Putra mahkota telah mengambil alih sebagian besar tugas emir yang berkuasa akhir tahun lalu. Dia menunjuk Sheikh Ahmad Nawaf al-Sabah ke jabatan itu dalam sebuah dekrit dan memintanya untuk mengusulkan kabinet baru untuk disetujui.
Bulan lalu putra mahkota mengatakan, membubarkan parlemen dan akan mengeluarkan dekrit untuk pemilihan awal. Tindakan ini disambut oleh anggota parlemen oposisi yang telah melakukan aksi protes untuk menekan pangeran menunjuk perdana menteri baru.
Stabilitas politik di negara produsen minyak OPEC sekutu Amerika Serikat (AS) ini secara tradisional bergantung pada kerja sama antara pemerintah dan parlemen.
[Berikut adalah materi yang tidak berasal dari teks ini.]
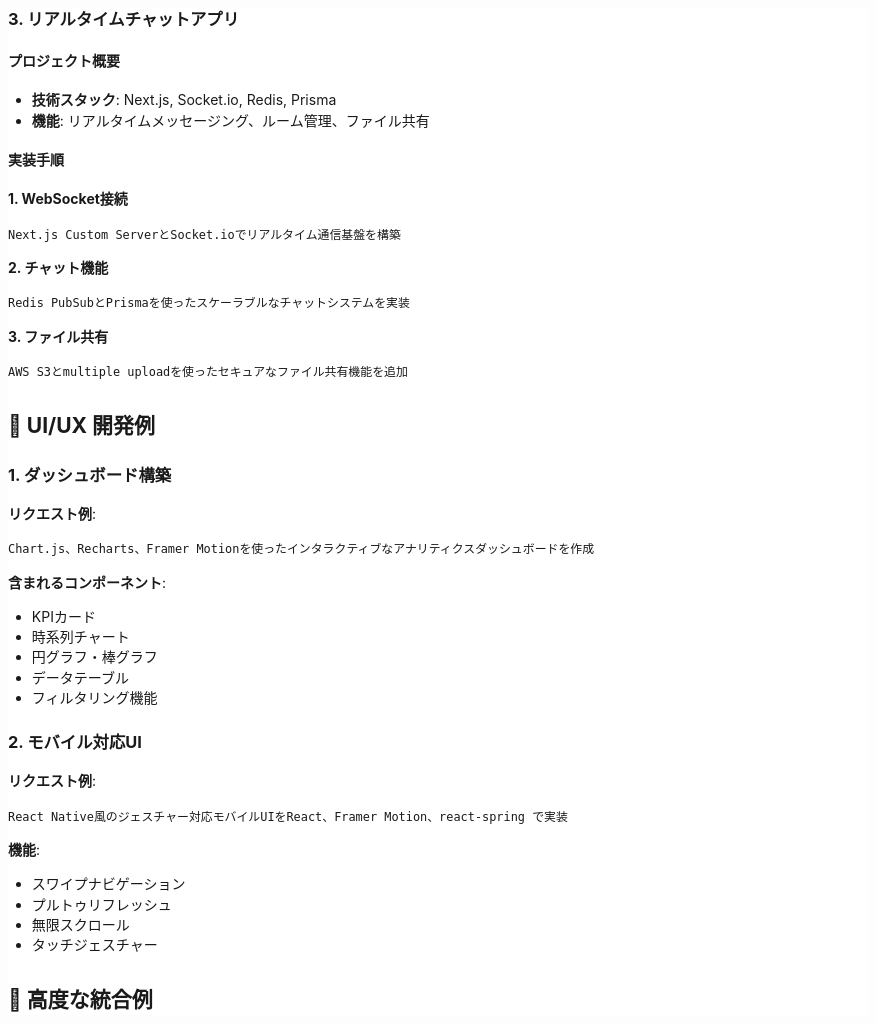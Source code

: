 ### 3. リアルタイムチャットアプリ

#### プロジェクト概要
- **技術スタック**: Next.js, Socket.io, Redis, Prisma
- **機能**: リアルタイムメッセージング、ルーム管理、ファイル共有

#### 実装手順

**1. WebSocket接続**
```
Next.js Custom ServerとSocket.ioでリアルタイム通信基盤を構築
```

**2. チャット機能**
```
Redis PubSubとPrismaを使ったスケーラブルなチャットシステムを実装
```

**3. ファイル共有**
```
AWS S3とmultiple uploadを使ったセキュアなファイル共有機能を追加
```

## 🎨 UI/UX 開発例

### 1. ダッシュボード構築

**リクエスト例**:
```
Chart.js、Recharts、Framer Motionを使ったインタラクティブなアナリティクスダッシュボードを作成
```

**含まれるコンポーネント**:
- KPIカード
- 時系列チャート
- 円グラフ・棒グラフ
- データテーブル
- フィルタリング機能

### 2. モバイル対応UI

**リクエスト例**:
```
React Native風のジェスチャー対応モバイルUIをReact、Framer Motion、react-spring で実装
```

**機能**:
- スワイプナビゲーション
- プルトゥリフレッシュ
- 無限スクロール
- タッチジェスチャー

## 🔧 高度な統合例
Kuwait memiliki legislatif tertua dan paling hidup di kawasan Teluk Arab.
Sheikh Ahmad sebelumnya menjabat sebagai wakil perdana menteri dan menteri dalam negeri di pemerintahan yang akan dibubarkan. Dia telah mengajukan pengunduran dirinya pada April menjelang mosi non-kerja sama di parlemen melawan Sheikh Sabah, yang telah menjadi perdana menteri sejak akhir 2019.
Putra mahkota di akhir tahun 60-an memulai karirnya di kepolisian dan kemudian memasuki kementerian dalam negeri. Setelah ayahnya Emir Sheikh Nawaf al-Ahmad mengambil alih kekuasaan pada 2020, dia diangkat sebagai wakil kepala Garda Nasional.
Kuwait telah memberikan pengaruh yang lebih besar kepada legislatif daripada badan serupa di monarki Teluk lainnya, termasuk kekuatan untuk mengesahkan dan memblokir undang-undang, menanyai menteri, dan mengajukan mosi tidak percaya terhadap pejabat senior pemerintah. Kebuntuan antara pemerintah dan parlemen di negara yang melarang partai politik ini sering menyebabkan perombakan kabinet dan pembubaran badan legislatif selama beberapa dekade, menghambat investasi dan reformasi.